▸ Information shown:

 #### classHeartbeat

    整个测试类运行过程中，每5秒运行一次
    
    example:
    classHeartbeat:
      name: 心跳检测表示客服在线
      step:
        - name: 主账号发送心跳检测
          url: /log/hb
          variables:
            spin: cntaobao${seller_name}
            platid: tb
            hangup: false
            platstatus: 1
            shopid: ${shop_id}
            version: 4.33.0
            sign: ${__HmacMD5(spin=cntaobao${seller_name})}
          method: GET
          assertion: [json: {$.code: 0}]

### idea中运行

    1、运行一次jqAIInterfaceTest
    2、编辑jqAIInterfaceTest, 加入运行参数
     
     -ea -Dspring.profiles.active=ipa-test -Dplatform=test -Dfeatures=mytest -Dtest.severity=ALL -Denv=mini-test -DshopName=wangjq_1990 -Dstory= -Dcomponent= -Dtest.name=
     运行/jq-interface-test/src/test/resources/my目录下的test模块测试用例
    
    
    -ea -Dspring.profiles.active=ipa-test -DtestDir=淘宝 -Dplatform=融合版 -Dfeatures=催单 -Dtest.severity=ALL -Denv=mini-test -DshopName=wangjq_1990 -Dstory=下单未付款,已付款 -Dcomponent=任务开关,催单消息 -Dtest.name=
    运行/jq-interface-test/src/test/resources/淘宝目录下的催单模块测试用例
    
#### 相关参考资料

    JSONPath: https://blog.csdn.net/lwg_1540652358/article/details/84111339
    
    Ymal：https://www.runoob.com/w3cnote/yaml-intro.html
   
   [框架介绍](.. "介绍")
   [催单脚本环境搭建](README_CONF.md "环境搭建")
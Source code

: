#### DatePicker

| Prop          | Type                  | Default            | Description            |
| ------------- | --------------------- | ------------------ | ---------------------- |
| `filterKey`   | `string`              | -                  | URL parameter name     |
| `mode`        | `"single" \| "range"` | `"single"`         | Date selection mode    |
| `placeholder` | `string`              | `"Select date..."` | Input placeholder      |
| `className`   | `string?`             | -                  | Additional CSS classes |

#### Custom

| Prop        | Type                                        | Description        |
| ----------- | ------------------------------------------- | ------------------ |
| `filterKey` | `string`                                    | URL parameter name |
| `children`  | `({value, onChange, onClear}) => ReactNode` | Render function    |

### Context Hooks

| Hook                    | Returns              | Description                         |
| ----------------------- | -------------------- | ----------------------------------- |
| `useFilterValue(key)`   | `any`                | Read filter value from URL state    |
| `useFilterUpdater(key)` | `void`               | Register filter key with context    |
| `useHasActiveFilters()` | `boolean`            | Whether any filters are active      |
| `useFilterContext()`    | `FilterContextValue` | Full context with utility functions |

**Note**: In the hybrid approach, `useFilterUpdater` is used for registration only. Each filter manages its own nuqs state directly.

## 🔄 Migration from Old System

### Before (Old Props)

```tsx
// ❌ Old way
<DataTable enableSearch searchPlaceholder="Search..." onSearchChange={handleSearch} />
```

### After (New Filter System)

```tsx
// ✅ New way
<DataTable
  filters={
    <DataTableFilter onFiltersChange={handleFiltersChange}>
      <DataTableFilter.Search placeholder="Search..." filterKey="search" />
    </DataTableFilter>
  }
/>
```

▸ What needs to be done: All of the lines above that carry the string "useFilterUpdater" need to be found and copied.

▸ Answer to the problem:
| `useFilterUpdater(key)` | `void`               | Register filter key with context    |
**Note**: In the hybrid approach, `useFilterUpdater` is used for registration only. Each filter manages its own nuqs state directly.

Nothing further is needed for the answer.